Friday, 27 April 2012

Oliver's Artagraphs

I was moved yesterday by the story of Oliver Byne.  A Sheffield sixth-form student, since he was a boy Oliver's been collecting autographs of leading snooker-players, as they slug it out at the city's Crucible arena during the annual World Championships.  For years, at each event he's waited patiently for players to come and go and these days he's well-known to them; they've been pleased to help add to his collection.

Using his autographs Oliver's created Artagraphs, a series of original abstract art paintings each representing a well-known snooker-player, and incorporating their original autograph within the finished amalgamation.  The images are exciting: colourful, vibrant and energetic.  Many tell stories of particular matches, as their modest creator explained yesterday during TV coverage of this year's Championship.

Oliver's project is for his Silver Duke of Edinburgh's Award, which he achieved in 2011.  For his Gold award, over the next 12 months he’ll be exhibiting his canvases and prints at various venues across the country. On sale will be nearly 1,200 prints commemorating the 2010 World Snooker Championships and its finalists from that year.  A percentage of the sales' profits will be donated to two charities, The Paul Hunter Foundation and Weston Park Hospital Cancer Charity.

Oliver must have spent hundreds of hours creating his paintings, never mind collecting the autographs in the first place.  The result's unique.  Check out his work at:


Sunday, 15 April 2012

Great Little Railways of Cornwall

My new book, 'Great Little Railways of Cornwall', has just hit the shelves. Once again the Duchy's leading publisher on Cornish heritage,Truran, has done the honours.

Since ‘Captain Dick’ Trevithick’s black Puffing Devil clanked up Camborne Hill on Christmas Eve 1801, Cornwall’s had a close association with steam transport. During Victorian times railways flourished; a web of routes spread across the Duchy connecting towns, villages and a shoal of tiny halts. Today much has changed, but nostalgic reminders of Cornish steam travel are still with us. Four lines live on, the locomotives and their guardians providing enjoyable outings for everyone.

Scenic rail travel too has survived in Cornwall, despite the cuts of the 1960s. Rural areas were widely affected; Cornish closures included parts of the North Cornwall Railway and the West Cornwall Railway. Now though, across the Duchy five scenic branch lines run by operator First Great Western meander through wonderful countryside, well away from the bustle of main-line services; they offer great trips, often to places you might otherwise overlook.

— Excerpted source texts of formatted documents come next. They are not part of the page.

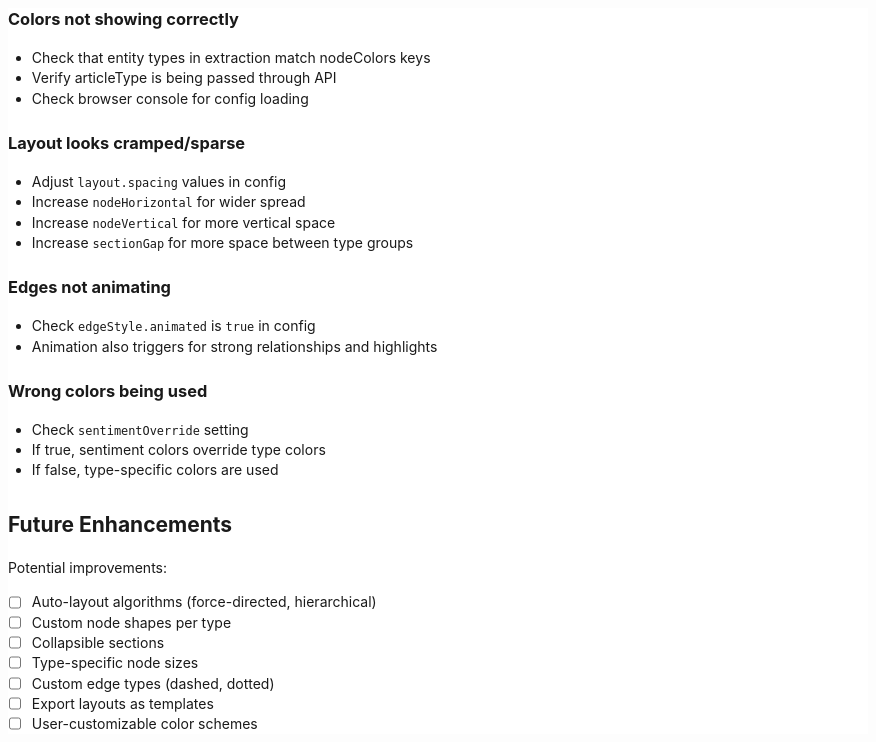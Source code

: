 ### Colors not showing correctly
- Check that entity types in extraction match nodeColors keys
- Verify articleType is being passed through API
- Check browser console for config loading

### Layout looks cramped/sparse
- Adjust `layout.spacing` values in config
- Increase `nodeHorizontal` for wider spread
- Increase `nodeVertical` for more vertical space
- Increase `sectionGap` for more space between type groups

### Edges not animating
- Check `edgeStyle.animated` is `true` in config
- Animation also triggers for strong relationships and highlights

### Wrong colors being used
- Check `sentimentOverride` setting
- If true, sentiment colors override type colors
- If false, type-specific colors are used

## Future Enhancements

Potential improvements:
- [ ] Auto-layout algorithms (force-directed, hierarchical)
- [ ] Custom node shapes per type
- [ ] Collapsible sections
- [ ] Type-specific node sizes
- [ ] Custom edge types (dashed, dotted)
- [ ] Export layouts as templates
- [ ] User-customizable color schemes
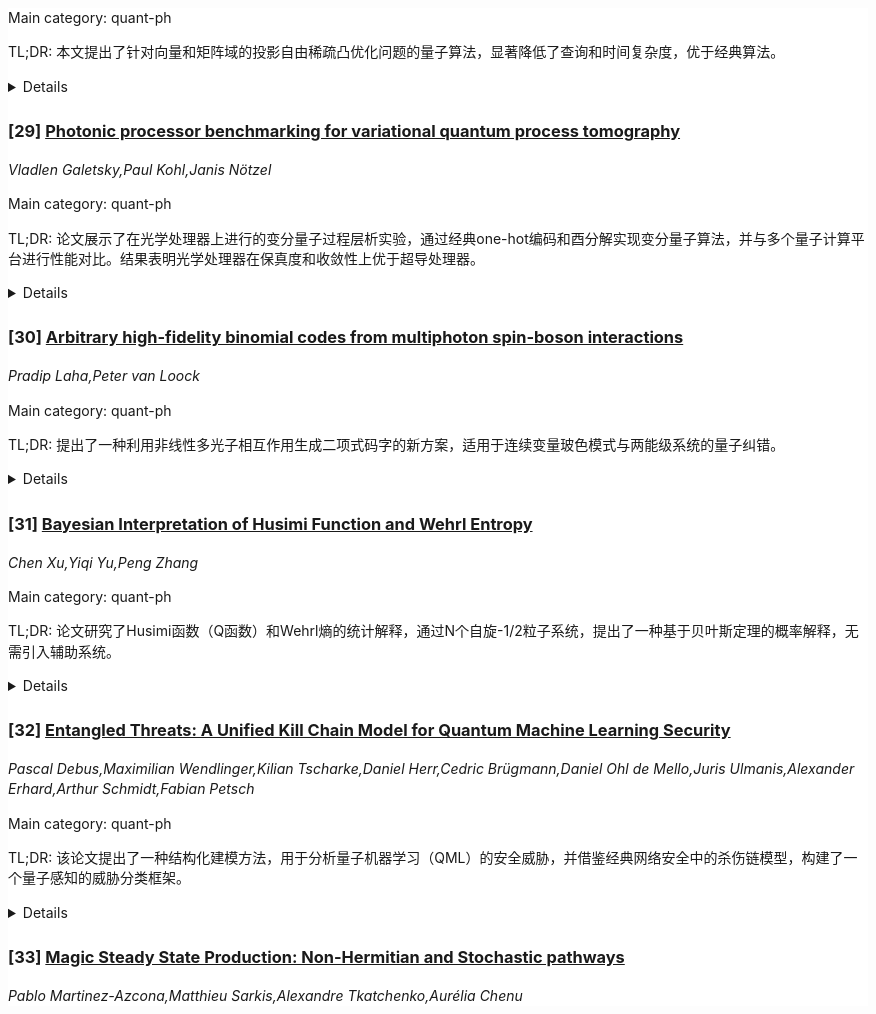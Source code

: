 Main category: quant-ph

TL;DR: 本文提出了针对向量和矩阵域的投影自由稀疏凸优化问题的量子算法，显著降低了查询和时间复杂度，优于经典算法。


<details><summary>Details</summary></details>


### [29] [Photonic processor benchmarking for variational quantum process tomography](https://arxiv.org/abs/2507.08570)
*Vladlen Galetsky,Paul Kohl,Janis Nötzel*

Main category: quant-ph

TL;DR: 论文展示了在光学处理器上进行的变分量子过程层析实验，通过经典one-hot编码和酉分解实现变分量子算法，并与多个量子计算平台进行性能对比。结果表明光学处理器在保真度和收敛性上优于超导处理器。


<details><summary>Details</summary></details>


### [30] [Arbitrary high-fidelity binomial codes from multiphoton spin-boson interactions](https://arxiv.org/abs/2507.08585)
*Pradip Laha,Peter van Loock*

Main category: quant-ph

TL;DR: 提出了一种利用非线性多光子相互作用生成二项式码字的新方案，适用于连续变量玻色模式与两能级系统的量子纠错。


<details><summary>Details</summary></details>


### [31] [Bayesian Interpretation of Husimi Function and Wehrl Entropy](https://arxiv.org/abs/2507.08600)
*Chen Xu,Yiqi Yu,Peng Zhang*

Main category: quant-ph

TL;DR: 论文研究了Husimi函数（Q函数）和Wehrl熵的统计解释，通过N个自旋-1/2粒子系统，提出了一种基于贝叶斯定理的概率解释，无需引入辅助系统。


<details><summary>Details</summary></details>


### [32] [Entangled Threats: A Unified Kill Chain Model for Quantum Machine Learning Security](https://arxiv.org/abs/2507.08623)
*Pascal Debus,Maximilian Wendlinger,Kilian Tscharke,Daniel Herr,Cedric Brügmann,Daniel Ohl de Mello,Juris Ulmanis,Alexander Erhard,Arthur Schmidt,Fabian Petsch*

Main category: quant-ph

TL;DR: 该论文提出了一种结构化建模方法，用于分析量子机器学习（QML）的安全威胁，并借鉴经典网络安全中的杀伤链模型，构建了一个量子感知的威胁分类框架。


<details><summary>Details</summary></details>


### [33] [Magic Steady State Production: Non-Hermitian and Stochastic pathways](https://arxiv.org/abs/2507.08676)
*Pablo Martinez-Azcona,Matthieu Sarkis,Alexandre Tkatchenko,Aurélia Chenu*
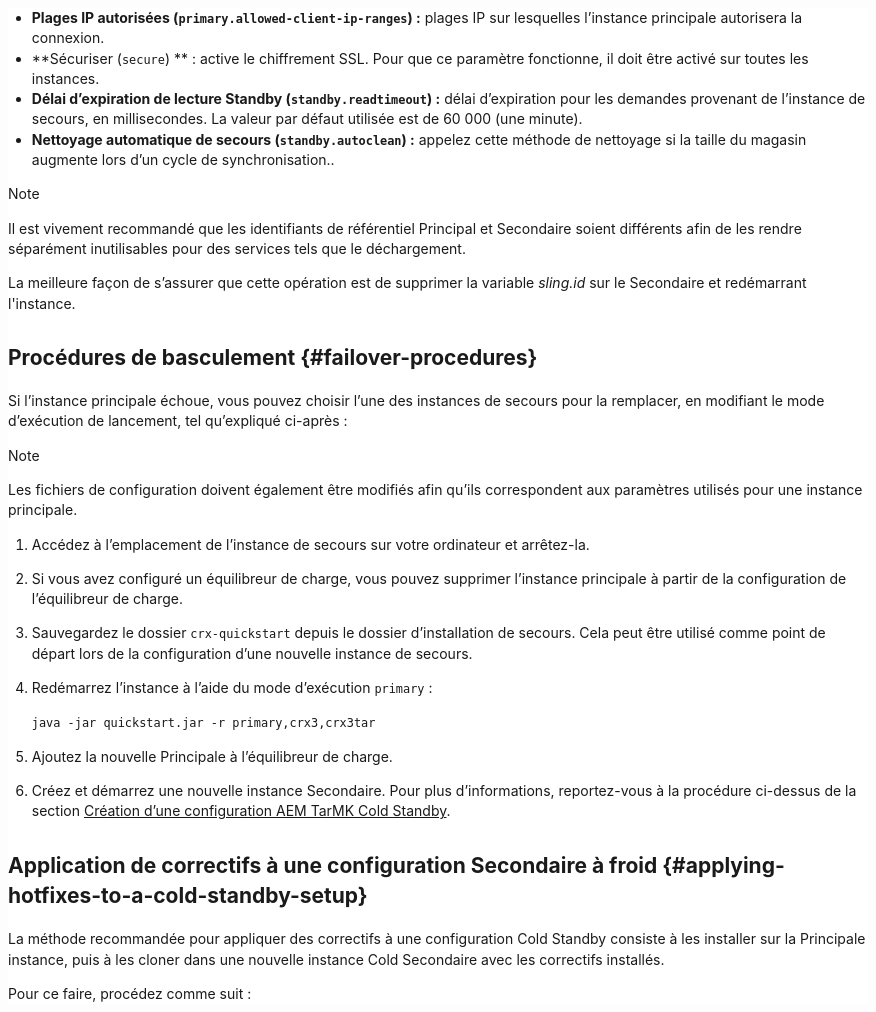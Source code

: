 * **Plages IP autorisées (`primary.allowed-client-ip-ranges`) :** plages IP sur lesquelles l’instance principale autorisera la connexion.
* **Sécuriser (`secure`) ** : active le chiffrement SSL. Pour que ce paramètre fonctionne, il doit être activé sur toutes les instances.
* **Délai d’expiration de lecture Standby (`standby.readtimeout`) :** délai d’expiration pour les demandes provenant de l’instance de secours, en millisecondes. La valeur par défaut utilisée est de 60 000 (une minute).
* **Nettoyage automatique de secours (`standby.autoclean`) :** appelez cette méthode de nettoyage si la taille du magasin augmente lors d’un cycle de synchronisation..

>[!NOTE]
>
>Il est vivement recommandé que les identifiants de référentiel Principal et Secondaire soient différents afin de les rendre séparément inutilisables pour des services tels que le déchargement.
>
>La meilleure façon de s’assurer que cette opération est de supprimer la variable *sling.id* sur le Secondaire et redémarrant l&#39;instance.

## Procédures de basculement {#failover-procedures}

Si l’instance principale échoue, vous pouvez choisir l’une des instances de secours pour la remplacer, en modifiant le mode d’exécution de lancement, tel qu’expliqué ci-après :

>[!NOTE]
>
>Les fichiers de configuration doivent également être modifiés afin qu’ils correspondent aux paramètres utilisés pour une instance principale.

1. Accédez à l’emplacement de l’instance de secours sur votre ordinateur et arrêtez-la. 

1. Si vous avez configuré un équilibreur de charge, vous pouvez supprimer l’instance principale à partir de la configuration de l’équilibreur de charge.
1. Sauvegardez le dossier `crx-quickstart` depuis le dossier d’installation de secours. Cela peut être utilisé comme point de départ lors de la configuration d’une nouvelle instance de secours. 

1. Redémarrez l’instance à l’aide du mode d’exécution `primary` :

   ```shell
   java -jar quickstart.jar -r primary,crx3,crx3tar
   ```

1. Ajoutez la nouvelle Principale à l’équilibreur de charge.
1. Créez et démarrez une nouvelle instance Secondaire. Pour plus d’informations, reportez-vous à la procédure ci-dessus de la section [Création d’une configuration AEM TarMK Cold Standby](/help/sites-deploying/tarmk-cold-standby.md#creating-an-aem-tarmk-cold-standby-setup).

## Application de correctifs à une configuration Secondaire à froid {#applying-hotfixes-to-a-cold-standby-setup}

La méthode recommandée pour appliquer des correctifs à une configuration Cold Standby consiste à les installer sur la Principale instance, puis à les cloner dans une nouvelle instance Cold Secondaire avec les correctifs installés.

Pour ce faire, procédez comme suit :
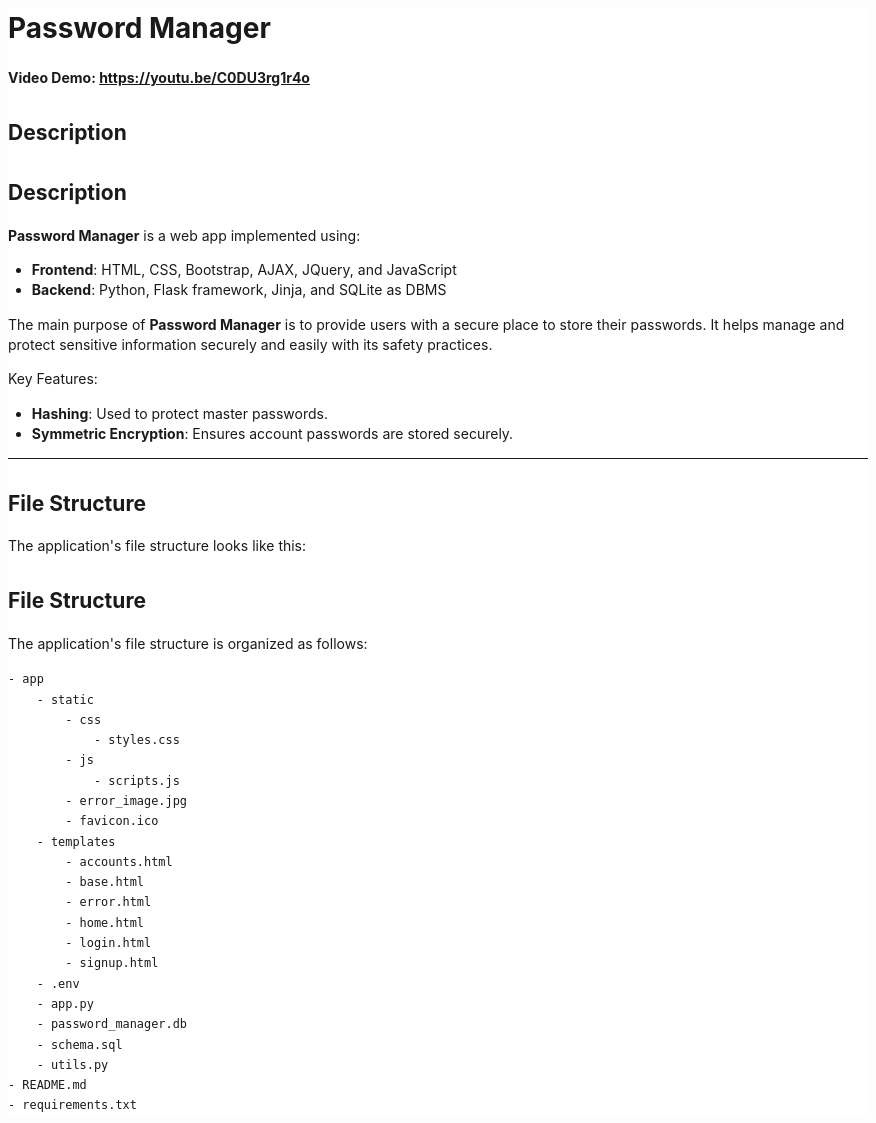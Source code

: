 # Password Manager
#### Video Demo:  <https://youtu.be/C0DU3rg1r4o>
## Description

## Description

**Password Manager** is a web app implemented using:

- **Frontend**: HTML, CSS, Bootstrap, AJAX, JQuery, and JavaScript  
- **Backend**: Python, Flask framework, Jinja, and SQLite as DBMS  

The main purpose of **Password Manager** is to provide users with a secure place to store their passwords. It helps manage and protect sensitive information securely and easily with its safety practices.  

Key Features:
- **Hashing**: Used to protect master passwords.  
- **Symmetric Encryption**: Ensures account passwords are stored securely.  

---

## File Structure

The application's file structure looks like this:

## File Structure

The application's file structure is organized as follows:

    - app
        - static
            - css
                - styles.css
            - js
                - scripts.js
            - error_image.jpg
            - favicon.ico
        - templates
            - accounts.html
            - base.html
            - error.html
            - home.html
            - login.html
            - signup.html
        - .env
        - app.py
        - password_manager.db
        - schema.sql
        - utils.py
    - README.md
    - requirements.txt
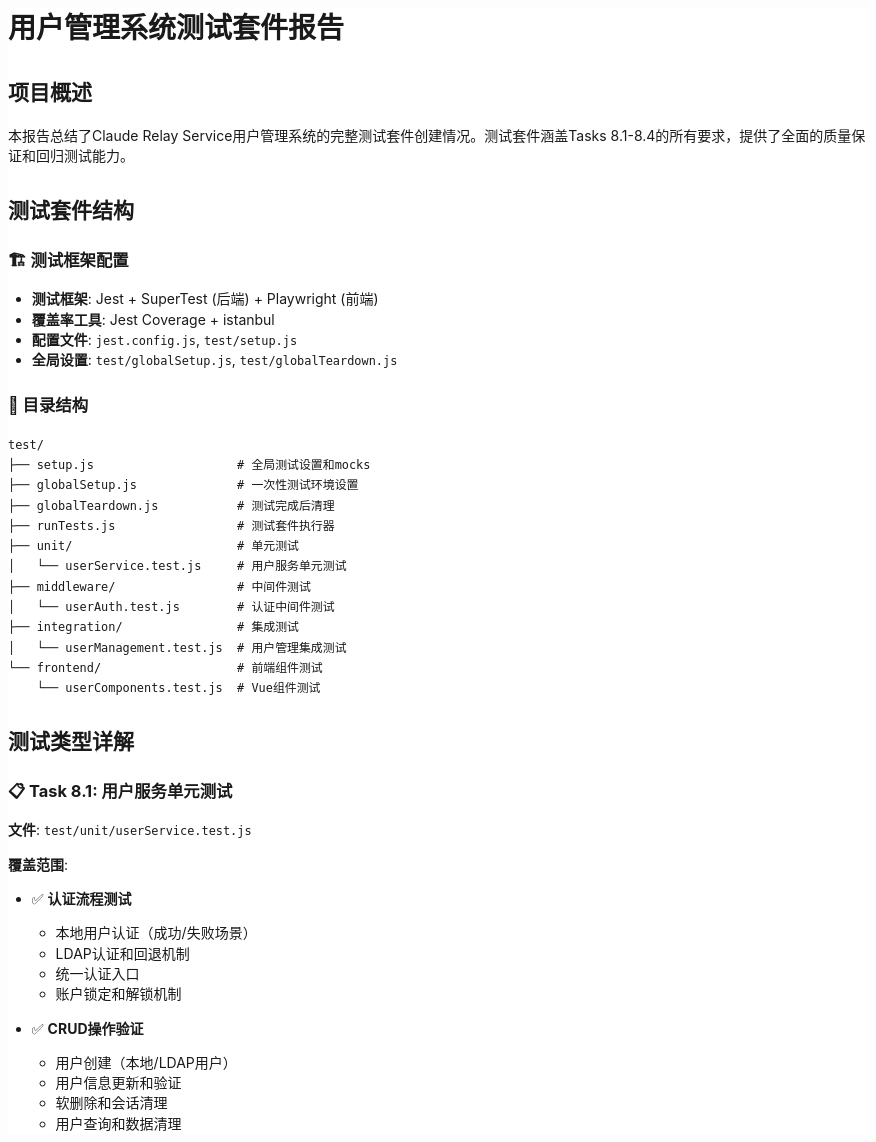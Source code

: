# 用户管理系统测试套件报告

## 项目概述

本报告总结了Claude Relay Service用户管理系统的完整测试套件创建情况。测试套件涵盖Tasks 8.1-8.4的所有要求，提供了全面的质量保证和回归测试能力。

## 测试套件结构

### 🏗️ 测试框架配置

- **测试框架**: Jest + SuperTest (后端) + Playwright (前端)
- **覆盖率工具**: Jest Coverage + istanbul
- **配置文件**: `jest.config.js`, `test/setup.js`
- **全局设置**: `test/globalSetup.js`, `test/globalTeardown.js`

### 📁 目录结构

```
test/
├── setup.js                    # 全局测试设置和mocks
├── globalSetup.js              # 一次性测试环境设置
├── globalTeardown.js           # 测试完成后清理
├── runTests.js                 # 测试套件执行器
├── unit/                       # 单元测试
│   └── userService.test.js     # 用户服务单元测试
├── middleware/                 # 中间件测试
│   └── userAuth.test.js        # 认证中间件测试
├── integration/                # 集成测试
│   └── userManagement.test.js  # 用户管理集成测试
└── frontend/                   # 前端组件测试
    └── userComponents.test.js  # Vue组件测试
```

## 测试类型详解

### 📋 Task 8.1: 用户服务单元测试

**文件**: `test/unit/userService.test.js`

**覆盖范围**:
- ✅ **认证流程测试**
  - 本地用户认证（成功/失败场景）
  - LDAP认证和回退机制
  - 统一认证入口
  - 账户锁定和解锁机制
  
- ✅ **CRUD操作验证**
  - 用户创建（本地/LDAP用户）
  - 用户信息更新和验证
  - 软删除和会话清理
  - 用户查询和数据清理
  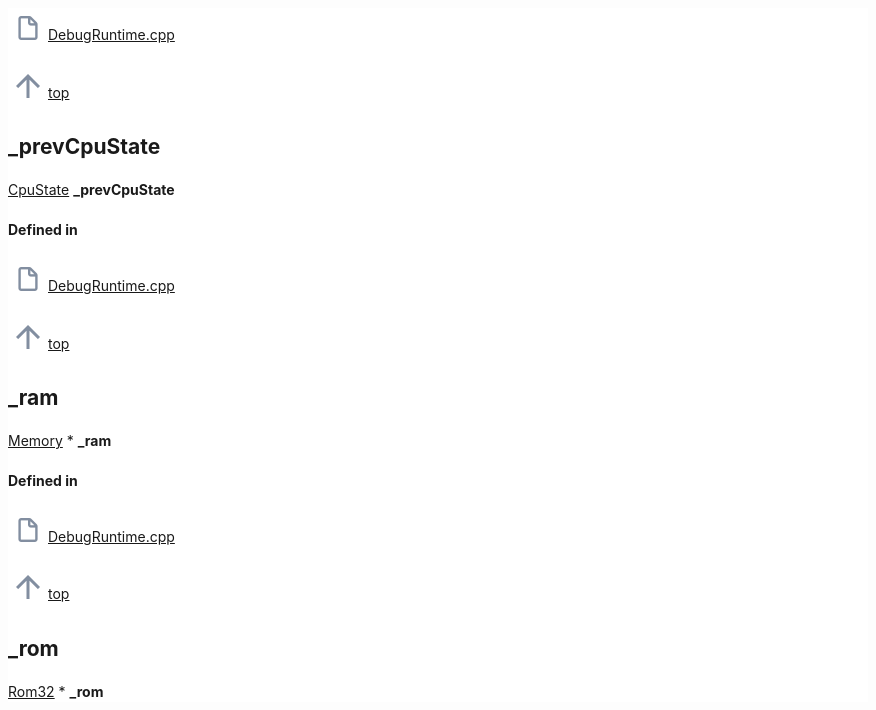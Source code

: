 <span class="icon-list-item"><a href="https://github.com/CharlesCarley/HackComputer/blob/master/Source/Computer/DebugRuntime.cpp#L64" class="icon-list-item"><img src="../images/file.svg" class="icon-list-item"/><span class="icon-list-item">DebugRuntime.cpp</span>
</a>
</span>
<br/>
<br/>
<span class="icon-list-item"><a href="#debugruntimeprivate" class="icon-list-item"><img src="../images/jumpToTop.svg" class="icon-list-item"/><span class="icon-list-item">top</span>
</a>
</span>
<br/>
<a id="_prevcpustate"></a>
<h2>_prevCpuState</h2>
<a href="structHack_1_1Chips_1_1CpuState.md#cpustate">CpuState</a>
<span class="bold-text"><b>_prevCpuState</b></span>
<br/>
<a id="defined-in"></a>
<h4>Defined in</h4>
<span class="icon-list-item"><a href="https://github.com/CharlesCarley/HackComputer/blob/master/Source/Computer/DebugRuntime.cpp#L70" class="icon-list-item"><img src="../images/file.svg" class="icon-list-item"/><span class="icon-list-item">DebugRuntime.cpp</span>
</a>
</span>
<br/>
<br/>
<span class="icon-list-item"><a href="#debugruntimeprivate" class="icon-list-item"><img src="../images/jumpToTop.svg" class="icon-list-item"/><span class="icon-list-item">top</span>
</a>
</span>
<br/>
<a id="_ram"></a>
<h2>_ram</h2>
<a href="classHack_1_1Chips_1_1Memory.md#memory">Memory</a>
<span class="inline-text"> *</span>
<span class="bold-text"><b>_ram</b></span>
<br/>
<a id="defined-in"></a>
<h4>Defined in</h4>
<span class="icon-list-item"><a href="https://github.com/CharlesCarley/HackComputer/blob/master/Source/Computer/DebugRuntime.cpp#L67" class="icon-list-item"><img src="../images/file.svg" class="icon-list-item"/><span class="icon-list-item">DebugRuntime.cpp</span>
</a>
</span>
<br/>
<br/>
<span class="icon-list-item"><a href="#debugruntimeprivate" class="icon-list-item"><img src="../images/jumpToTop.svg" class="icon-list-item"/><span class="icon-list-item">top</span>
</a>
</span>
<br/>
<a id="_rom"></a>
<h2>_rom</h2>
<a href="classHack_1_1Chips_1_1Rom32.md#rom32">Rom32</a>
<span class="inline-text"> *</span>
<span class="bold-text"><b>_rom</b></span>
<br/>
<a id="defined-in"></a>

As usual Truran have been darlings, which helps. They work closely with their authors and once again the experience has been a joy.

Saturday, 7 April 2012

Camborne's Trevithick Day

Don't miss this year's Trevithick Day at Camborne; down in Cornwall's dark depths the streets come alive! It's a great day out: a grand procession of traction engines and vintage vehicles, with street entertainment, a market, parades of dancing, together with the odd quiet half. Trevithick Day's a real celebration of the Camborne area's industrial heritage.

Richard Trevithick was born in nearby Illogan, where his father ran a tin mine, in 1771. As a youngster he became fascinated by the engineering side of mining. During his career, Richard pioneered the introduction of high-pressure steam engines to the mining process, and vastly improved the means of pumping unwanted water from the mine-shafts' lower reaches.

Richard’s mind was never still. His ideas ranged from a self-powered road vehicle, and a steam railway engine, to schemes for wreck salvage. He also looked at land reclamation, mechanical refrigeration, agricultural machinery, even tunnelling under the Thames. He never made much money, but he seems to have had a really great time.

Today we remember Trevithick particularly through his Puffing Devil engine. On Christmas Eve 1801 he made a short journey up Camborne Hill with his hissing, clanking machine, carrying a group of friends. The Puffing Devil was one of the world's first passenger-carrying self-propelled vehicles. The episode gave rise to the old Cornish song titled (you've guessed it) 'Going Up Camborne Hill'. Today, during the festivities a replica Devil can be seen in steam while the town has a fine statue of Richard, holding a model of his invention.

This year, Trevithick Day's on Saturday 28 April; the fun begins during mid-morning. Enjoy!